(What to produce) Scan the entries for lines with the word "할당한다", then copy those lines.

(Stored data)
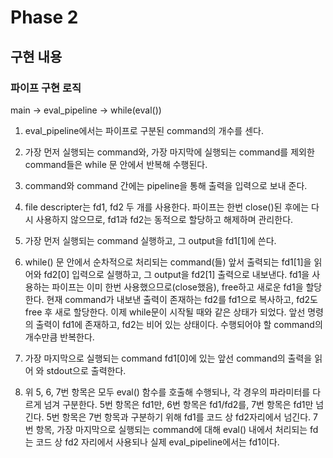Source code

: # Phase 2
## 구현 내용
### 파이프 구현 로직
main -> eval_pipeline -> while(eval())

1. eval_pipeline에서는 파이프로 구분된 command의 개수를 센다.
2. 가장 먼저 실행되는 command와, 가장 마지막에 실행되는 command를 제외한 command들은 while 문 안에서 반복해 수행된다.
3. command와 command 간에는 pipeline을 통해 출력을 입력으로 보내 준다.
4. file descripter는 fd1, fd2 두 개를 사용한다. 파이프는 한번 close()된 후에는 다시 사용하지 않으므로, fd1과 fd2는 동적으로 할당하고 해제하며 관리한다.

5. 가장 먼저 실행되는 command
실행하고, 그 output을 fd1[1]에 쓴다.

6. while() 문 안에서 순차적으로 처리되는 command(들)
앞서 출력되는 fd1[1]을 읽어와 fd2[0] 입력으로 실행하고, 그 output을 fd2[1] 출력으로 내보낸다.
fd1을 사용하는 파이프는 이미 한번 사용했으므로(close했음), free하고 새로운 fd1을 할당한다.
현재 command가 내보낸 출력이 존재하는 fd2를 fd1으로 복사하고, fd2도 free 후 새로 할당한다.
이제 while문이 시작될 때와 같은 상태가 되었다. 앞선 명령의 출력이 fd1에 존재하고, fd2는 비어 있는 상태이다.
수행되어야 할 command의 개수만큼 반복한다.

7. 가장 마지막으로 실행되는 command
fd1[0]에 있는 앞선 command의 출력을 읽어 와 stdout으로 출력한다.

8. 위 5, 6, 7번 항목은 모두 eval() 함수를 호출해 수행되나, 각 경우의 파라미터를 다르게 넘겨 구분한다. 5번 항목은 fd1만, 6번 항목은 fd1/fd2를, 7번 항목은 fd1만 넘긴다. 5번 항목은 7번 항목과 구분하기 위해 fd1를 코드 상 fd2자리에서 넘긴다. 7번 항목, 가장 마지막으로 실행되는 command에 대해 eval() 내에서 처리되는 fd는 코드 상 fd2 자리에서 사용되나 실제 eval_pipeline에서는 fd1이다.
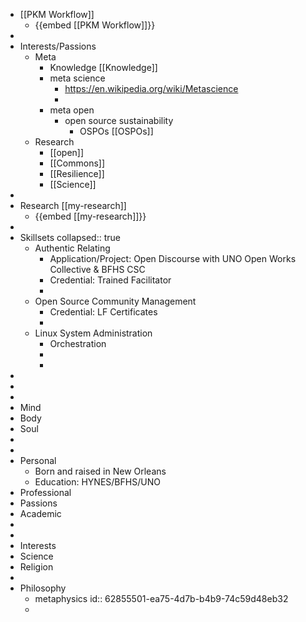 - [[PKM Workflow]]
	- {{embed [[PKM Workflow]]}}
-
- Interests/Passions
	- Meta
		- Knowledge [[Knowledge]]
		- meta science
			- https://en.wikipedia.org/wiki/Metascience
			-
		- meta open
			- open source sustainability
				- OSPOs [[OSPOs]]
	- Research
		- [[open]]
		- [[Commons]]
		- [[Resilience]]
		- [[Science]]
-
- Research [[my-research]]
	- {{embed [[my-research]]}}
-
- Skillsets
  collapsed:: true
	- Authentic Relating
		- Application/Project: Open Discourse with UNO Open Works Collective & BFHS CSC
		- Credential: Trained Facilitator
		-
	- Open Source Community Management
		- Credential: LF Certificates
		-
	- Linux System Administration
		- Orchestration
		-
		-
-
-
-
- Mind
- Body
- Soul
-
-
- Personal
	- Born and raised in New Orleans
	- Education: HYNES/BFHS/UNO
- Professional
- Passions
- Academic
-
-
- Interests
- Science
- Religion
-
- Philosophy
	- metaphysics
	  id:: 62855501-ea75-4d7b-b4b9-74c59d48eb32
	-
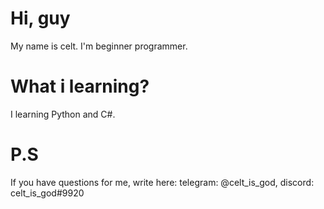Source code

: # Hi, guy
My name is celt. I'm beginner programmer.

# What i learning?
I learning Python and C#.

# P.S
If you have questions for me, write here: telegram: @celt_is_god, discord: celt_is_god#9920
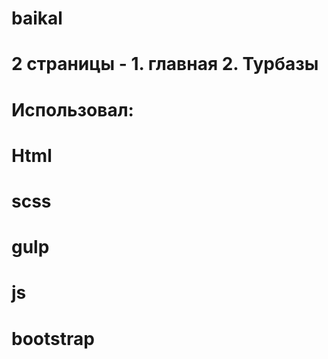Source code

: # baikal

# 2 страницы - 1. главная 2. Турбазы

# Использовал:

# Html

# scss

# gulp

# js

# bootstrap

(Response to the exercise)
fd1을 사용하는 파이프는 이미 한번 사용했으므로(close했음), free하고 새로운 fd1을 할당한다.
현재 command가 내보낸 출력이 존재하는 fd2를 fd1으로 복사하고, fd2도 free 후 새로 할당한다.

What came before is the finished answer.